Start of Input material

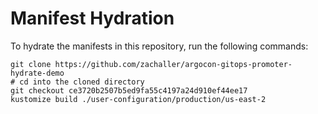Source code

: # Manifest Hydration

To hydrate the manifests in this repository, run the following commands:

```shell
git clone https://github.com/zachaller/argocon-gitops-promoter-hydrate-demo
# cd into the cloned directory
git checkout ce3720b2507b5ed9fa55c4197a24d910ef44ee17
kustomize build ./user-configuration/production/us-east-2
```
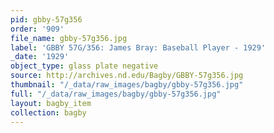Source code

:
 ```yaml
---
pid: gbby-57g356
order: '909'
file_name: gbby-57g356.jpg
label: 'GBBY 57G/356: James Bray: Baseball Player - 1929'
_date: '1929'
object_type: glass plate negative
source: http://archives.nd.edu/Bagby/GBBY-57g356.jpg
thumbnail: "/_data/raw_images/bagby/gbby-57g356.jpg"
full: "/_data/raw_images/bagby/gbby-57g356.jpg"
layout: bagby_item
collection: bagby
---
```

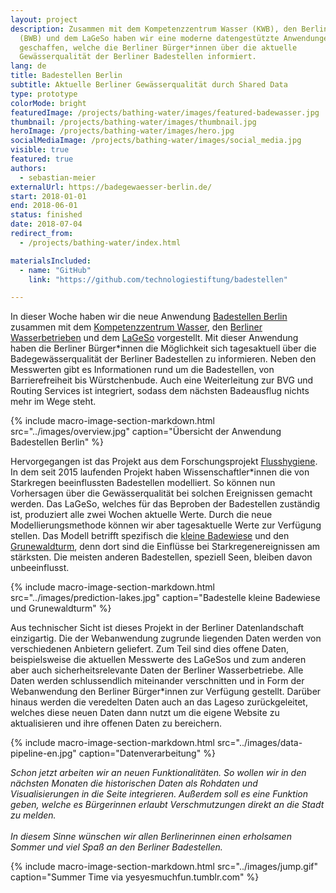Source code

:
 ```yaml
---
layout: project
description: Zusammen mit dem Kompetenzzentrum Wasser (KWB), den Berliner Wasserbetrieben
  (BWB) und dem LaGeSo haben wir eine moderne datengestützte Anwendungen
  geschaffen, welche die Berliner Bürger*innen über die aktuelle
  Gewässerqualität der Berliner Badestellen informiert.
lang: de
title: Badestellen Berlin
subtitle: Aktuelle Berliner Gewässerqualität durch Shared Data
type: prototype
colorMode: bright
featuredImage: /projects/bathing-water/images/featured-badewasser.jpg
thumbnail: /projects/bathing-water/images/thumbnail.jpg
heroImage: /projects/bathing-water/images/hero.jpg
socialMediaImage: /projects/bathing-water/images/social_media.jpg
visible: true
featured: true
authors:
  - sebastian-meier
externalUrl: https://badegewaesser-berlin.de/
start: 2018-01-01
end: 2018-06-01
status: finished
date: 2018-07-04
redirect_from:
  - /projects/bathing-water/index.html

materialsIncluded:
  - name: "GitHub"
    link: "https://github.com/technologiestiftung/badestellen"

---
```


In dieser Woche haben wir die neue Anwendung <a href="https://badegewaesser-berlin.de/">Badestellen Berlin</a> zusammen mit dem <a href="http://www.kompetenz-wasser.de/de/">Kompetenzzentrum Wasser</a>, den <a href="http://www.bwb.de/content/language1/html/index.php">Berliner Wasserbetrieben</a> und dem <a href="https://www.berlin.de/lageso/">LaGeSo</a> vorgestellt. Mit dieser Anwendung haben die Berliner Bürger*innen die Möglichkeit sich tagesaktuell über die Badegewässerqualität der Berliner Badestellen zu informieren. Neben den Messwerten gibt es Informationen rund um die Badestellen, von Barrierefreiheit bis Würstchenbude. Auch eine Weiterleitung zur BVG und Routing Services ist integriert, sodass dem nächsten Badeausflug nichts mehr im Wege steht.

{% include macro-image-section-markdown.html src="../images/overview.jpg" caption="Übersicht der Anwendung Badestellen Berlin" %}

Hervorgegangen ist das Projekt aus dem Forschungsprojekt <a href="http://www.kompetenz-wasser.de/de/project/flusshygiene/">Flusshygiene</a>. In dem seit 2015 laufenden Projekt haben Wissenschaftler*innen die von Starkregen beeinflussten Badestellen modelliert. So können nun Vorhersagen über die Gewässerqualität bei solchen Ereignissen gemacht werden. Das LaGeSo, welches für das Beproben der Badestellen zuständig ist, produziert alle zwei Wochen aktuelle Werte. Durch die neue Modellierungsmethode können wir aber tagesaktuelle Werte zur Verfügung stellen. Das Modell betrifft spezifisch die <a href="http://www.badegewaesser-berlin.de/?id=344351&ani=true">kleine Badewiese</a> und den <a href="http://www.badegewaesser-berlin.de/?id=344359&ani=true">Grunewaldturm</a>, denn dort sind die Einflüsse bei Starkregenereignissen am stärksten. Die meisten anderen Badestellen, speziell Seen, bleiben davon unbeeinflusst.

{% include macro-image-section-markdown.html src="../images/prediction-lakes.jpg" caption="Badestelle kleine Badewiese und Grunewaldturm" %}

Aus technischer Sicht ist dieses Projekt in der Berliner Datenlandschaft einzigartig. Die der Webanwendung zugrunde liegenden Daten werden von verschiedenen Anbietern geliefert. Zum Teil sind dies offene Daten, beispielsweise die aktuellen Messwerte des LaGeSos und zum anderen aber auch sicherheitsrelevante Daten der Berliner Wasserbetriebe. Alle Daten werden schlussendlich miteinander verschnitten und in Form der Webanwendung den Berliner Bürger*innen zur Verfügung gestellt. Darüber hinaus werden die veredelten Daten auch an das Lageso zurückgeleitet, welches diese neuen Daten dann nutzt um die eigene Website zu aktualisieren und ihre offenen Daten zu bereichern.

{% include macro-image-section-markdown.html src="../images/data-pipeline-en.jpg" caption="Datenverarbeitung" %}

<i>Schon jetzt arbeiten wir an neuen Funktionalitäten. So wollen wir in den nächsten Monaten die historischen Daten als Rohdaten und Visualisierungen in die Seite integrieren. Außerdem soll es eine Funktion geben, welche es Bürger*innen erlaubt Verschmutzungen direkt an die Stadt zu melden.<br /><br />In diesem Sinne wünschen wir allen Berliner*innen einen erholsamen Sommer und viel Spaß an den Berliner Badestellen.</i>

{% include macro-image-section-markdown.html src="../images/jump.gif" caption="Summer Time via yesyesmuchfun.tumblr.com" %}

End of Input material

• [Your objective]: The expected result is the complete listing above, printed exactly, with no pictures.

• [Response area]:
Source code

: # Manifest Hydration

To hydrate the manifests in this repository, run the following commands:

```shell
git clone https://github.com/zachaller/argocon-gitops-promoter-hydrate-demo
# cd into the cloned directory
git checkout ce3720b2507b5ed9fa55c4197a24d910ef44ee17
kustomize build ./user-configuration/production/us-east-2
```
Source code

:
 ```yaml
---
pid: gbby-57g356
order: '909'
file_name: gbby-57g356.jpg
label: 'GBBY 57G/356: James Bray: Baseball Player - 1929'
_date: '1929'
object_type: glass plate negative
source: http://archives.nd.edu/Bagby/GBBY-57g356.jpg
thumbnail: "/_data/raw_images/bagby/gbby-57g356.jpg"
full: "/_data/raw_images/bagby/gbby-57g356.jpg"
layout: bagby_item
collection: bagby
---
```

Source code

:
 ```yaml
---
layout: project
description: Zusammen mit dem Kompetenzzentrum Wasser (KWB), den Berliner Wasserbetrieben
  (BWB) und dem LaGeSo haben wir eine moderne datengestützte Anwendungen
  geschaffen, welche die Berliner Bürger*innen über die aktuelle
  Gewässerqualität der Berliner Badestellen informiert.
lang: de
title: Badestellen Berlin
subtitle: Aktuelle Berliner Gewässerqualität durch Shared Data
type: prototype
colorMode: bright
featuredImage: /projects/bathing-water/images/featured-badewasser.jpg
thumbnail: /projects/bathing-water/images/thumbnail.jpg
heroImage: /projects/bathing-water/images/hero.jpg
socialMediaImage: /projects/bathing-water/images/social_media.jpg
visible: true
featured: true
authors:
  - sebastian-meier
externalUrl: https://badegewaesser-berlin.de/
start: 2018-01-01
end: 2018-06-01
status: finished
date: 2018-07-04
redirect_from:
  - /projects/bathing-water/index.html

materialsIncluded:
  - name: "GitHub"
    link: "https://github.com/technologiestiftung/badestellen"

---
```


In dieser Woche haben wir die neue Anwendung <a href="https://badegewaesser-berlin.de/">Badestellen Berlin</a> zusammen mit dem <a href="http://www.kompetenz-wasser.de/de/">Kompetenzzentrum Wasser</a>, den <a href="http://www.bwb.de/content/language1/html/index.php">Berliner Wasserbetrieben</a> und dem <a href="https://www.berlin.de/lageso/">LaGeSo</a> vorgestellt. Mit dieser Anwendung haben die Berliner Bürger*innen die Möglichkeit sich tagesaktuell über die Badegewässerqualität der Berliner Badestellen zu informieren. Neben den Messwerten gibt es Informationen rund um die Badestellen, von Barrierefreiheit bis Würstchenbude. Auch eine Weiterleitung zur BVG und Routing Services ist integriert, sodass dem nächsten Badeausflug nichts mehr im Wege steht.

{% include macro-image-section-markdown.html src="../images/overview.jpg" caption="Übersicht der Anwendung Badestellen Berlin" %}

Hervorgegangen ist das Projekt aus dem Forschungsprojekt <a href="http://www.kompetenz-wasser.de/de/project/flusshygiene/">Flusshygiene</a>. In dem seit 2015 laufenden Projekt haben Wissenschaftler*innen die von Starkregen beeinflussten Badestellen modelliert. So können nun Vorhersagen über die Gewässerqualität bei solchen Ereignissen gemacht werden. Das LaGeSo, welches für das Beproben der Badestellen zuständig ist, produziert alle zwei Wochen aktuelle Werte. Durch die neue Modellierungsmethode können wir aber tagesaktuelle Werte zur Verfügung stellen. Das Modell betrifft spezifisch die <a href="http://www.badegewaesser-berlin.de/?id=344351&ani=true">kleine Badewiese</a> und den <a href="http://www.badegewaesser-berlin.de/?id=344359&ani=true">Grunewaldturm</a>, denn dort sind die Einflüsse bei Starkregenereignissen am stärksten. Die meisten anderen Badestellen, speziell Seen, bleiben davon unbeeinflusst.

{% include macro-image-section-markdown.html src="../images/prediction-lakes.jpg" caption="Badestelle kleine Badewiese und Grunewaldturm" %}

Aus technischer Sicht ist dieses Projekt in der Berliner Datenlandschaft einzigartig. Die der Webanwendung zugrunde liegenden Daten werden von verschiedenen Anbietern geliefert. Zum Teil sind dies offene Daten, beispielsweise die aktuellen Messwerte des LaGeSos und zum anderen aber auch sicherheitsrelevante Daten der Berliner Wasserbetriebe. Alle Daten werden schlussendlich miteinander verschnitten und in Form der Webanwendung den Berliner Bürger*innen zur Verfügung gestellt. Darüber hinaus werden die veredelten Daten auch an das Lageso zurückgeleitet, welches diese neuen Daten dann nutzt um die eigene Website zu aktualisieren und ihre offenen Daten zu bereichern.

{% include macro-image-section-markdown.html src="../images/data-pipeline-en.jpg" caption="Datenverarbeitung" %}

<i>Schon jetzt arbeiten wir an neuen Funktionalitäten. So wollen wir in den nächsten Monaten die historischen Daten als Rohdaten und Visualisierungen in die Seite integrieren. Außerdem soll es eine Funktion geben, welche es Bürger*innen erlaubt Verschmutzungen direkt an die Stadt zu melden.<br /><br />In diesem Sinne wünschen wir allen Berliner*innen einen erholsamen Sommer und viel Spaß an den Berliner Badestellen.</i>

{% include macro-image-section-markdown.html src="../images/jump.gif" caption="Summer Time via yesyesmuchfun.tumblr.com" %}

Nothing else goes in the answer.